Mais notre pensée peut-elle s'occuper de deux choses à la fois ? Peut-être pas — pourtant, bien qu'il soit impossible pour la pensée d'entretenir plus d'un train d'idées à la fois, le cœur, avec toute sa sensibilité et sa profonde vie émotionnelle, est toujours et instantanément sensible à la présence ou à l'absence d'un objet aimé, même lorsque la pensée est très occupée.
L'orateur est conscient de la présence et de l'appréciation de son public, même lorsque son intellect est le plus occupé à fournir la pensée qu'il exprime.
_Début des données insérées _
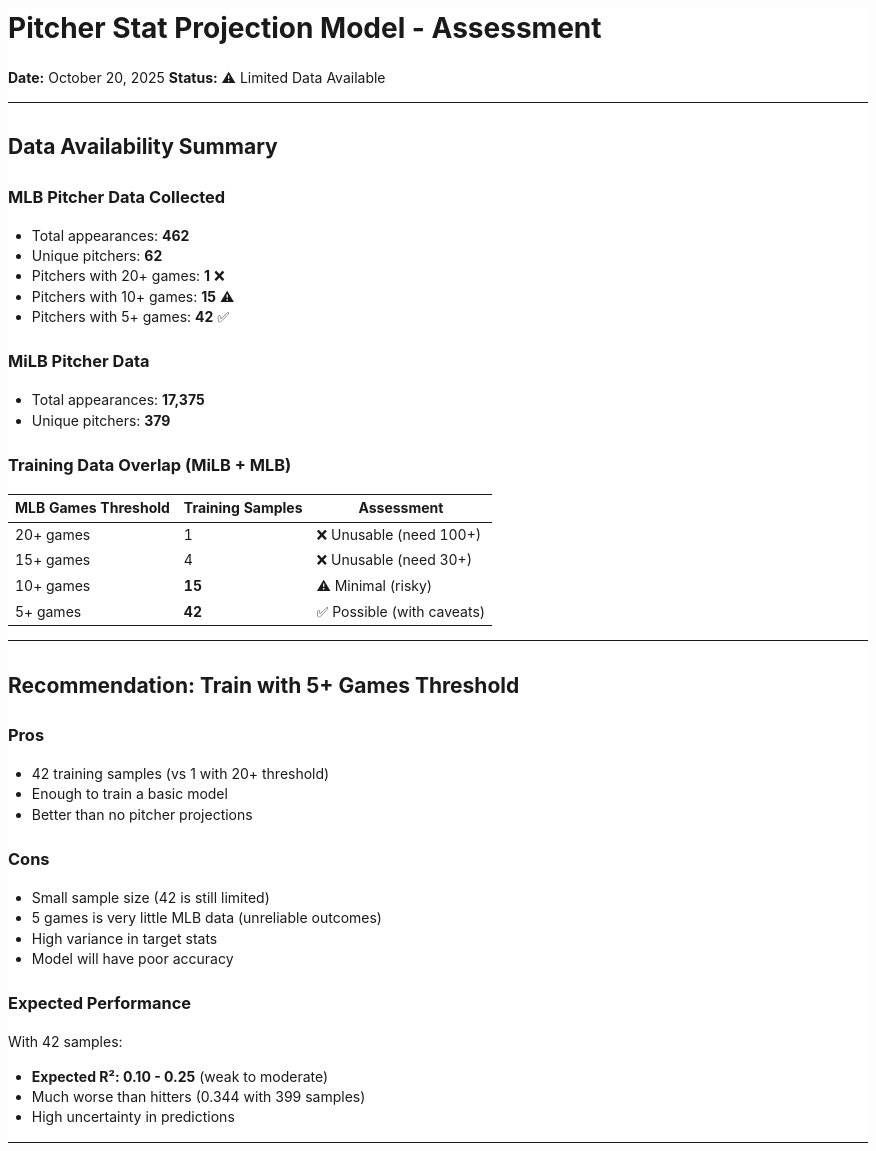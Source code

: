 # Pitcher Stat Projection Model - Assessment

**Date:** October 20, 2025
**Status:** ⚠️ Limited Data Available

---

## Data Availability Summary

### MLB Pitcher Data Collected
- Total appearances: **462**
- Unique pitchers: **62**
- Pitchers with 20+ games: **1** ❌
- Pitchers with 10+ games: **15** ⚠️
- Pitchers with 5+ games: **42** ✅

### MiLB Pitcher Data
- Total appearances: **17,375**
- Unique pitchers: **379**

### Training Data Overlap (MiLB + MLB)

| MLB Games Threshold | Training Samples | Assessment |
|---------------------|------------------|------------|
| 20+ games | 1 | ❌ Unusable (need 100+) |
| 15+ games | 4 | ❌ Unusable (need 30+) |
| 10+ games | **15** | ⚠️ Minimal (risky) |
| 5+ games | **42** | ✅ Possible (with caveats) |

---

## Recommendation: Train with 5+ Games Threshold

### Pros
- 42 training samples (vs 1 with 20+ threshold)
- Enough to train a basic model
- Better than no pitcher projections

### Cons
- Small sample size (42 is still limited)
- 5 games is very little MLB data (unreliable outcomes)
- High variance in target stats
- Model will have poor accuracy

### Expected Performance
With 42 samples:
- **Expected R²: 0.10 - 0.25** (weak to moderate)
- Much worse than hitters (0.344 with 399 samples)
- High uncertainty in predictions

---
L'homme d'affaires, absorbé par le décompte de ses livres, tandis que sa femme s'occupe tranquillement de son travail à ses côtés, est conscient de sa douce présence, au moment même où il additionne la plus longue colonne de chiffres. La jeune mère est peut-être très occupée à la maison, à ranger les chambres des étages supérieurs, mais son cœur est toujours à l'affût du cri du bébé, dont le berceau se trouve à côté du feu de la cuisine. Ainsi, nous pouvons être pleinement occupés par nos pensées et nos actes, et pourtant notre cœur peut être en communion sainte et bénie avec notre Seigneur, comme
« une réalité vivante et lumineuse,
plus présente à la vision de la foi
que tout objet terrestre visible ;
Plus cher, plus intimement proche
Que même le lien terrestre le plus étroit. »
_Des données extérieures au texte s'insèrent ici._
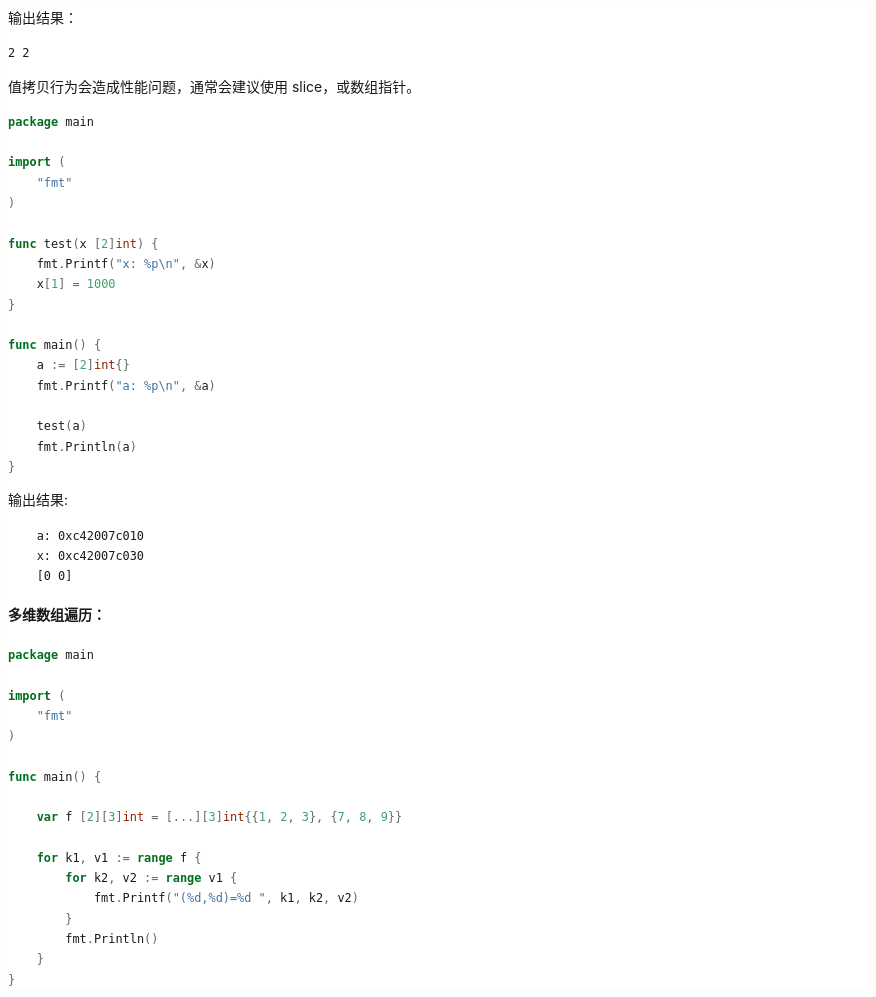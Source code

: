    输出结果：

   ```
   2 2
   ```

   值拷贝行为会造成性能问题，通常会建议使用 slice，或数组指针。

   ```go
   package main
   
   import (
       "fmt"
   )
   
   func test(x [2]int) {
       fmt.Printf("x: %p\n", &x)
       x[1] = 1000
   }
   
   func main() {
       a := [2]int{}
       fmt.Printf("a: %p\n", &a)
   
       test(a)
       fmt.Println(a)
   }
   ```

   输出结果:

   ```
       a: 0xc42007c010
       x: 0xc42007c030
       [0 0]
   ```

   ####  多维数组遍历：

   ```go
   package main
   
   import (
       "fmt"
   )
   
   func main() {
   
       var f [2][3]int = [...][3]int{{1, 2, 3}, {7, 8, 9}}
   
       for k1, v1 := range f {
           for k2, v2 := range v1 {
               fmt.Printf("(%d,%d)=%d ", k1, k2, v2)
           }
           fmt.Println()
       }
   }
   ```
Mais avant que cette conscience bénie de la présence du Christ puisse être nôtre, nous devons connaître par expérience la signification des paroles de l'Apôtre : « Christ qui vit en moi. » (Galates 2:20) En fait, il y a une belle réciprocité dans cette présence intérieure. Nous demeurons EN LUI, parce qu'Il demeure EN nous. Dans les profondeurs translucides des mers du Sud, le voyageur est conscient de la variété infinie des éponges qui ondulent au gré du mouvement doux de la marée ; et l'océan est dans l'éponge, tandis que l'éponge est dans l'océan, illustrant l'habitation réciproque du croyant en Christ et de Christ dans le croyant. Prenez le tisonnier en fer que vous avez près de votre cheminée et placez-le au milieu des charbons ardents, et il deviendra bientôt rouge de chaleur, car le feu est en lui tandis qu'il est dans le feu. Le temps ne viendra-t-il pas où nous apprendrons le secret d'une vie de dévotion ardente et de zèle brûlant, parce que nous aurons maîtrisé la leçon selon laquelle le saint et le Sauveur demeurent l'un dans l'autre de façon réciproque?
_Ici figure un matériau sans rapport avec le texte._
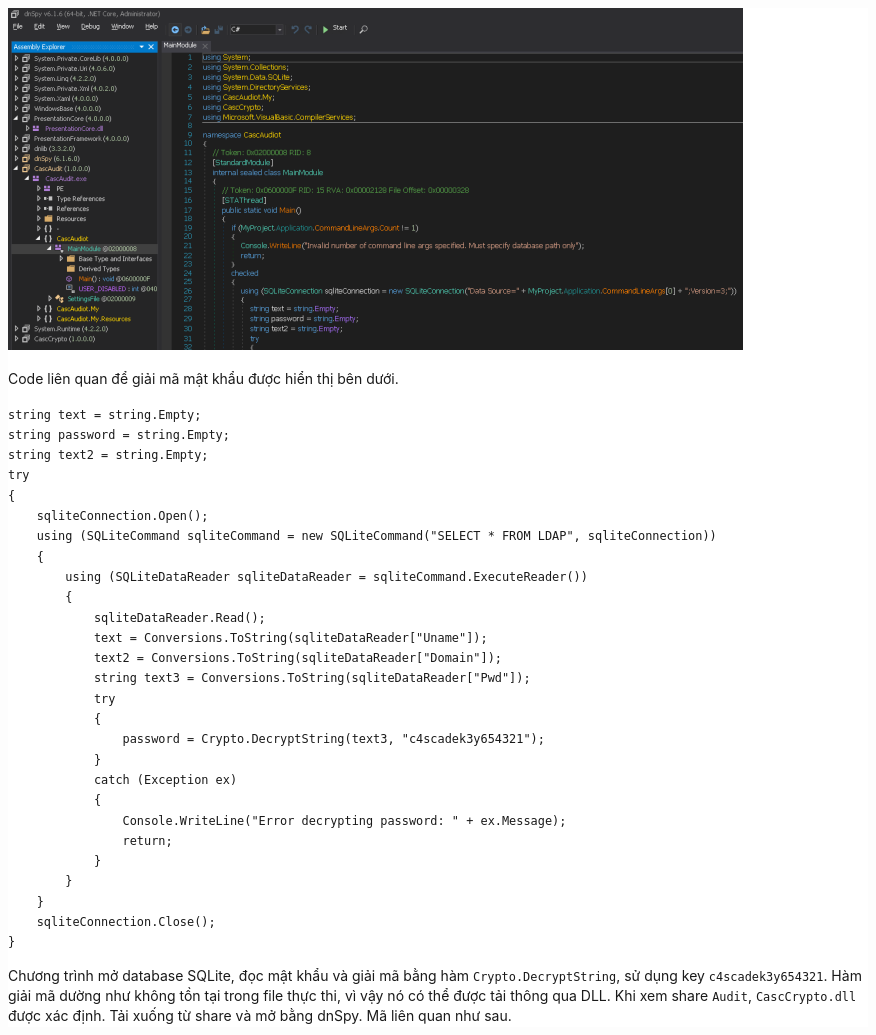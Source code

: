 ![alt text](image-20.png)

Code liên quan để giải mã mật khẩu được hiển thị bên dưới.

```
string text = string.Empty;
string password = string.Empty;
string text2 = string.Empty;
try
{
    sqliteConnection.Open();
    using (SQLiteCommand sqliteCommand = new SQLiteCommand("SELECT * FROM LDAP", sqliteConnection))
    {
        using (SQLiteDataReader sqliteDataReader = sqliteCommand.ExecuteReader())
        {
            sqliteDataReader.Read();
            text = Conversions.ToString(sqliteDataReader["Uname"]);
            text2 = Conversions.ToString(sqliteDataReader["Domain"]);
            string text3 = Conversions.ToString(sqliteDataReader["Pwd"]);
            try
            {
                password = Crypto.DecryptString(text3, "c4scadek3y654321");
            }
            catch (Exception ex)
            {
                Console.WriteLine("Error decrypting password: " + ex.Message);
                return;
            }
        }
    }
    sqliteConnection.Close();
}
```

Chương trình mở database SQLite, đọc mật khẩu và giải mã bằng hàm `Crypto.DecryptString`, sử dụng key `c4scadek3y654321`. Hàm giải mã dường như không tồn tại trong file thực thi, vì vậy nó có thể được tải thông qua DLL. Khi xem share `Audit`, `CascCrypto.dll` được xác định. Tải xuống từ share và mở bằng dnSpy. Mã liên quan như sau.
Tel était le secret de la vie humaine du Christ. Il demeurait dans l'amour de son Père, tandis que résonnait en lui la joyeuse conscience qu'Il faisait toujours les choses qui plaisaient au cœur de son Père. Et le Père demeurait en Lui, manifestant Sa présence divine par des paroles de grâce et des œuvres de puissance. Avez-vous jamais vraiment réalisé que Jésus-Christ est littéralement en vous — le locataire et l'occupant divin du sanctuaire intérieur ? Ne vous sentez pas obligés de diluer ou d'édulcorer ce fait merveilleux, comme s'il était trop prodigieux pour être accepté dans sa force littérale. Nous ne pouvons pas le comprendre ; nous ne pouvons pas le concevoir avec notre pauvre logique ; nous ne pouvons pas l'expliquer ; nous ne pouvons que nous asseoir dans un émerveillement stupéfait et nous exclamer : « Comment se fait-il que cela soit venu à moi, que je sois un temple pour le Seigneur Dieu des Armées ? » Et lorsque nous aurons compris la force littérale de « en Toi », nous entrerons dans la jouissance glorieuse et perpétuelle de « Toi en moi ». Les deux sont réciproques : et la mesure de notre appréciation de l'un est la mesure de notre jouissance de l'autre.
Il existe quatre textes dans le Nouveau Testament qui enseignent la vérité de cette réciprocité de « demeure », chacun avec un objectif spécifique.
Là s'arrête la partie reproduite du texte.